(Saved data entries)
▬▬▬▬▬▬
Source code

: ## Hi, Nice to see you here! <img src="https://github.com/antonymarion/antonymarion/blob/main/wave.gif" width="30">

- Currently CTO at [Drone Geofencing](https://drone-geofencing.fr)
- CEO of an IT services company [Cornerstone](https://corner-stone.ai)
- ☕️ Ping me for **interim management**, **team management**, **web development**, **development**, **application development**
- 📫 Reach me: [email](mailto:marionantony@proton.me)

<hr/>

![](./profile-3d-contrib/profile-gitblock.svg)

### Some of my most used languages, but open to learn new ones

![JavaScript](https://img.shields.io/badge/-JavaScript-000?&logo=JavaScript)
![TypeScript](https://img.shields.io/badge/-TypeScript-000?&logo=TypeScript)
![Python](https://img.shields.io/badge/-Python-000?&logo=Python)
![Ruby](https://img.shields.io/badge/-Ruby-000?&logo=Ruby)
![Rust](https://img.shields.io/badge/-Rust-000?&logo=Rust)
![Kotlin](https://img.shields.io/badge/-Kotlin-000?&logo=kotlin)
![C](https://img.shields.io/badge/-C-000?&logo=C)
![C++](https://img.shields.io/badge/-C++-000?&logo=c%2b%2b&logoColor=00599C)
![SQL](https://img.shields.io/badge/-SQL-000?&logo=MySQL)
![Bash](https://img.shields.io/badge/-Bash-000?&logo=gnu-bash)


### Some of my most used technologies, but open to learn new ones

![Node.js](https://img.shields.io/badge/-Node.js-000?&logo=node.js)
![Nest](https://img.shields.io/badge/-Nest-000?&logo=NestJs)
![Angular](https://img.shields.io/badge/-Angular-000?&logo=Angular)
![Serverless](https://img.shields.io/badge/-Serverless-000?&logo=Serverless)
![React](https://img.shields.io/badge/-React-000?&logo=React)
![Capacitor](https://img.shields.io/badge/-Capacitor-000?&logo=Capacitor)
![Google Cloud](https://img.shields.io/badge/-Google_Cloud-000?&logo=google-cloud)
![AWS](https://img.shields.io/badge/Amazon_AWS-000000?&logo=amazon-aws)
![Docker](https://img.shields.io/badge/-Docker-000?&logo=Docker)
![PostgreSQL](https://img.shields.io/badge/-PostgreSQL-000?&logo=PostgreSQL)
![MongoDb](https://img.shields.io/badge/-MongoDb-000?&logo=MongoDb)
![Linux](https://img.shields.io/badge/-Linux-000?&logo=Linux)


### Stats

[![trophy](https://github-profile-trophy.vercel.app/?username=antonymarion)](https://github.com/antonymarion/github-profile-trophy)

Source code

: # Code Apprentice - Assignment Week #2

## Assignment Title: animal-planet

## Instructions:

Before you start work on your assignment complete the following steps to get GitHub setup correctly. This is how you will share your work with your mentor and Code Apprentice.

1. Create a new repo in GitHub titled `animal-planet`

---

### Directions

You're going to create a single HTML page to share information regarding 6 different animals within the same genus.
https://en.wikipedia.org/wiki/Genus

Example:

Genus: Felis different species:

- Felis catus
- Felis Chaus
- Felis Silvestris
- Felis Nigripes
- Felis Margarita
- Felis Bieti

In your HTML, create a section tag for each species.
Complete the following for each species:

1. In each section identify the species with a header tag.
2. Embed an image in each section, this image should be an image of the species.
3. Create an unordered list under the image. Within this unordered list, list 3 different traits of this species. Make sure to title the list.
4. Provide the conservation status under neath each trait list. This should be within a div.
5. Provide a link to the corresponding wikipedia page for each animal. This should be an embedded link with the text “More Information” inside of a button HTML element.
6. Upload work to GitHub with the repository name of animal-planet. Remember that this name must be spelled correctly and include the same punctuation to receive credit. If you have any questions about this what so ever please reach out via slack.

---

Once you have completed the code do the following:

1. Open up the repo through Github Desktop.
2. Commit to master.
▬▬▬▬▬▬
◆ **PROBLEM**
Copy the entries above exactly. Miss none of them.

◆ **RESPONSE TO THIS TASK**
Source code

: ## Hi, Nice to see you here! <img src="https://github.com/antonymarion/antonymarion/blob/main/wave.gif" width="30">

- Currently CTO at [Drone Geofencing](https://drone-geofencing.fr)
- CEO of an IT services company [Cornerstone](https://corner-stone.ai)
- ☕️ Ping me for **interim management**, **team management**, **web development**, **development**, **application development**
- 📫 Reach me: [email](mailto:marionantony@proton.me)

<hr/>

![](./profile-3d-contrib/profile-gitblock.svg)

### Some of my most used languages, but open to learn new ones

![JavaScript](https://img.shields.io/badge/-JavaScript-000?&logo=JavaScript)
![TypeScript](https://img.shields.io/badge/-TypeScript-000?&logo=TypeScript)
![Python](https://img.shields.io/badge/-Python-000?&logo=Python)
![Ruby](https://img.shields.io/badge/-Ruby-000?&logo=Ruby)
![Rust](https://img.shields.io/badge/-Rust-000?&logo=Rust)
![Kotlin](https://img.shields.io/badge/-Kotlin-000?&logo=kotlin)
![C](https://img.shields.io/badge/-C-000?&logo=C)
![C++](https://img.shields.io/badge/-C++-000?&logo=c%2b%2b&logoColor=00599C)
![SQL](https://img.shields.io/badge/-SQL-000?&logo=MySQL)
![Bash](https://img.shields.io/badge/-Bash-000?&logo=gnu-bash)


### Some of my most used technologies, but open to learn new ones

![Node.js](https://img.shields.io/badge/-Node.js-000?&logo=node.js)
![Nest](https://img.shields.io/badge/-Nest-000?&logo=NestJs)
![Angular](https://img.shields.io/badge/-Angular-000?&logo=Angular)
![Serverless](https://img.shields.io/badge/-Serverless-000?&logo=Serverless)
![React](https://img.shields.io/badge/-React-000?&logo=React)
![Capacitor](https://img.shields.io/badge/-Capacitor-000?&logo=Capacitor)
![Google Cloud](https://img.shields.io/badge/-Google_Cloud-000?&logo=google-cloud)
![AWS](https://img.shields.io/badge/Amazon_AWS-000000?&logo=amazon-aws)
![Docker](https://img.shields.io/badge/-Docker-000?&logo=Docker)
![PostgreSQL](https://img.shields.io/badge/-PostgreSQL-000?&logo=PostgreSQL)
![MongoDb](https://img.shields.io/badge/-MongoDb-000?&logo=MongoDb)
![Linux](https://img.shields.io/badge/-Linux-000?&logo=Linux)


### Stats

[![trophy](https://github-profile-trophy.vercel.app/?username=antonymarion)](https://github.com/antonymarion/github-profile-trophy)

Source code

: # Code Apprentice - Assignment Week #2

## Assignment Title: animal-planet

## Instructions:

Before you start work on your assignment complete the following steps to get GitHub setup correctly. This is how you will share your work with your mentor and Code Apprentice.

1. Create a new repo in GitHub titled `animal-planet`

---

### Directions

You're going to create a single HTML page to share information regarding 6 different animals within the same genus.
https://en.wikipedia.org/wiki/Genus

Example:

Genus: Felis different species:

- Felis catus
- Felis Chaus
- Felis Silvestris
- Felis Nigripes
- Felis Margarita
- Felis Bieti

In your HTML, create a section tag for each species.
Complete the following for each species:

1. In each section identify the species with a header tag.
2. Embed an image in each section, this image should be an image of the species.
3. Create an unordered list under the image. Within this unordered list, list 3 different traits of this species. Make sure to title the list.
4. Provide the conservation status under neath each trait list. This should be within a div.
5. Provide a link to the corresponding wikipedia page for each animal. This should be an embedded link with the text “More Information” inside of a button HTML element.
6. Upload work to GitHub with the repository name of animal-planet. Remember that this name must be spelled correctly and include the same punctuation to receive credit. If you have any questions about this what so ever please reach out via slack.

---

Once you have completed the code do the following:

1. Open up the repo through Github Desktop.
2. Commit to master.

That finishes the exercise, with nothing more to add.